Not at all, says a key Welch adviser.
"Those two (campaign accounts) are completely separate," said John Hiller, treasurer for Welch's U.S. Senate run.
Hiller said the state payments to Gateway were for past consulting work for Welch's state fund. Also, he said, Welch's federal account recently paid the fund-raising firm $27,500 for work on his U.S. Senate campaign.
A Federal Election Commission spokesman declined to talk about Welch's particular case, saying no complaint has been filed on the matter. But he said it is generally improper for a candidate to use money from a state fund to aid his federal campaign.
Welch's state and federal filings also raise other, smaller issues, including:
His state campaign made a $1,000 contribution to his federal fund last August. The FEC spokesman pointed to the rule banning transfers from a candidate's non-federal account to his primary federal one, but he had no comment on Welch's move.
Welch's state fund paid his wife $6,500 last year for consulting and office management, a much higher fee than it had paid her in the past. Two months later, she donated $4,000 to her husband's federal campaign.
But those appear minor compared to the question about Welch's fund-raiser.
In an interview Wednesday, Hiller noted that Welch's state reports show the $33,000 payment to Gateway was for past fund-raising advice given his state campaign between September 2002 and June 2003, a period during which Welch's state fund raised a total of $67,000. That would mean 50 cents of every $1 raised went to the consultant.
Not a very frugal use of campaign funds.
What's more, it's unclear why Welch needed a state fund-raising consultant early last year when he had already made it clear by then that he would be running for Feingold's slot.
As for Welch's campaign for the U.S. Senate, there's no doubt that Gateway - led by Phil Prange, ex-Gov. Tommy Thompson's longtime bagman - was shaking the money trees for Welch throughout the second half of last year.

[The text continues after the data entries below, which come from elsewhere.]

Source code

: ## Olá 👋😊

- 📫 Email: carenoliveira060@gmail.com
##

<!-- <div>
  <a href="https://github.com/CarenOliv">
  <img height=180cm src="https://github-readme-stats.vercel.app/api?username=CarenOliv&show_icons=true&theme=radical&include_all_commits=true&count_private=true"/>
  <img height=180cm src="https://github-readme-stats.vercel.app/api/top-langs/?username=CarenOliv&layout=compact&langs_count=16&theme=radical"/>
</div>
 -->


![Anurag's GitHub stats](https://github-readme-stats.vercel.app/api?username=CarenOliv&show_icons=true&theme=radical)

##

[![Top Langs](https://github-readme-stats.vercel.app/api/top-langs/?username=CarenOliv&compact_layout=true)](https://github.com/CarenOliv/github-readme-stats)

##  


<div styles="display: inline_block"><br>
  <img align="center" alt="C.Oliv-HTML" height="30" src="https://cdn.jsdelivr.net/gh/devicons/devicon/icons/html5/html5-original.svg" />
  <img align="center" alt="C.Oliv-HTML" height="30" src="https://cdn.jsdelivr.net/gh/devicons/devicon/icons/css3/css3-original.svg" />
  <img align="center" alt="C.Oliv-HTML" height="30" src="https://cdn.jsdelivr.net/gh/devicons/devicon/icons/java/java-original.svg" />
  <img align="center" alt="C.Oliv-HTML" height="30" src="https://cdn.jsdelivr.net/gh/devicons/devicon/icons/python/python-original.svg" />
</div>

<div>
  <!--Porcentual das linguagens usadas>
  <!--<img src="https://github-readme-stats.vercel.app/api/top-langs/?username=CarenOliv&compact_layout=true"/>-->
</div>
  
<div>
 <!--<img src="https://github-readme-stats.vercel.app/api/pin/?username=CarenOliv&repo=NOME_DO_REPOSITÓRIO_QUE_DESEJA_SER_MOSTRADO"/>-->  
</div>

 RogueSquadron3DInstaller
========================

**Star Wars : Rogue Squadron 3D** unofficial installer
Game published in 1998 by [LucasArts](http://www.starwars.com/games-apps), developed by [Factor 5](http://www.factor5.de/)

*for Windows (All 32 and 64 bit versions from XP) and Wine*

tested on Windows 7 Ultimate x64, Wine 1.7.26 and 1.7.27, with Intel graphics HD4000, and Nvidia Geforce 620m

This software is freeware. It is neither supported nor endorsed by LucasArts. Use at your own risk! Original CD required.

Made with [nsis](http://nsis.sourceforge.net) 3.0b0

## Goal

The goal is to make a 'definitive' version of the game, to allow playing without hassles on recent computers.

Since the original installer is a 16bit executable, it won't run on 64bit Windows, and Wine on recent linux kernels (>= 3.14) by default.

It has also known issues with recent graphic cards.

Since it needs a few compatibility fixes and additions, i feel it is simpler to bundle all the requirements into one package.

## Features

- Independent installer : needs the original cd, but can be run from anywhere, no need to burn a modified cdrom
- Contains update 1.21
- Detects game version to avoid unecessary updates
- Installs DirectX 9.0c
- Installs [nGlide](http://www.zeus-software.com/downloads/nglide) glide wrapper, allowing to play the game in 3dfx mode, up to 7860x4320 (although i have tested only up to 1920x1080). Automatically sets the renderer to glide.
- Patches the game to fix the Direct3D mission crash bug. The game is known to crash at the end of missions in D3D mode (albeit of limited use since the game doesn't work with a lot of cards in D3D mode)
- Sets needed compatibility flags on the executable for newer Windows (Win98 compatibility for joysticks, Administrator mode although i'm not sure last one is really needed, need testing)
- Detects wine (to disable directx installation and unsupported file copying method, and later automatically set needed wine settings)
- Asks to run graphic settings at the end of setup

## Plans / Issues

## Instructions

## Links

Welch, who lost his previous bid for a U.S. Senate seat in 1994, put out a press release in August announcing that he had hired Prange & Co. for this task. Plus, campaign records show that several conduits sent checks for Welch's federal campaign to Gateway's offices in Madison starting last fall.
But Welch's federal reports for last year show only the single payment of $1,387 to Dan Morse, who works with Prange, for "administrative/salary/overhead." The reports list no debts or obligations to Gateway in either its September or year-end reports.
Welch raised about $520,000 for the U.S Senate contest last year. The longtime state legislator is running against businessmen Russ Darrow and Tim Michels in the GOP primary in September.
Hiller said it's true that Gateway was hired by Welch early on to help vacuum up campaign dough, but he declined to discuss details of that contract. He did say it was a performance-based contract, meaning Gateway gets paid when it meets certain goals.
A federal filing expected to be made public today, Hiller said, will show that Welch paid $27,500 to Gateway in two payments during the first three months of this year.
As for the payments to the consultant from the state account last year, Hiller said he could not say much about those since he was not involved in Welch's state campaign. But he said he knew for certain that Welch wasn't guilty of mixing his campaign pots.
"No, not at all," Hiller said.
Even if it all sounds almost too good to be true.
Send a veteran & businessman up against Feingold!
Russ Darrow for US Senate--Send a true businessman and the candidate who can (and WILL) win.
Have you HEARD all three of them speak? Darrow is the least likely of the three of them to beat Feingold.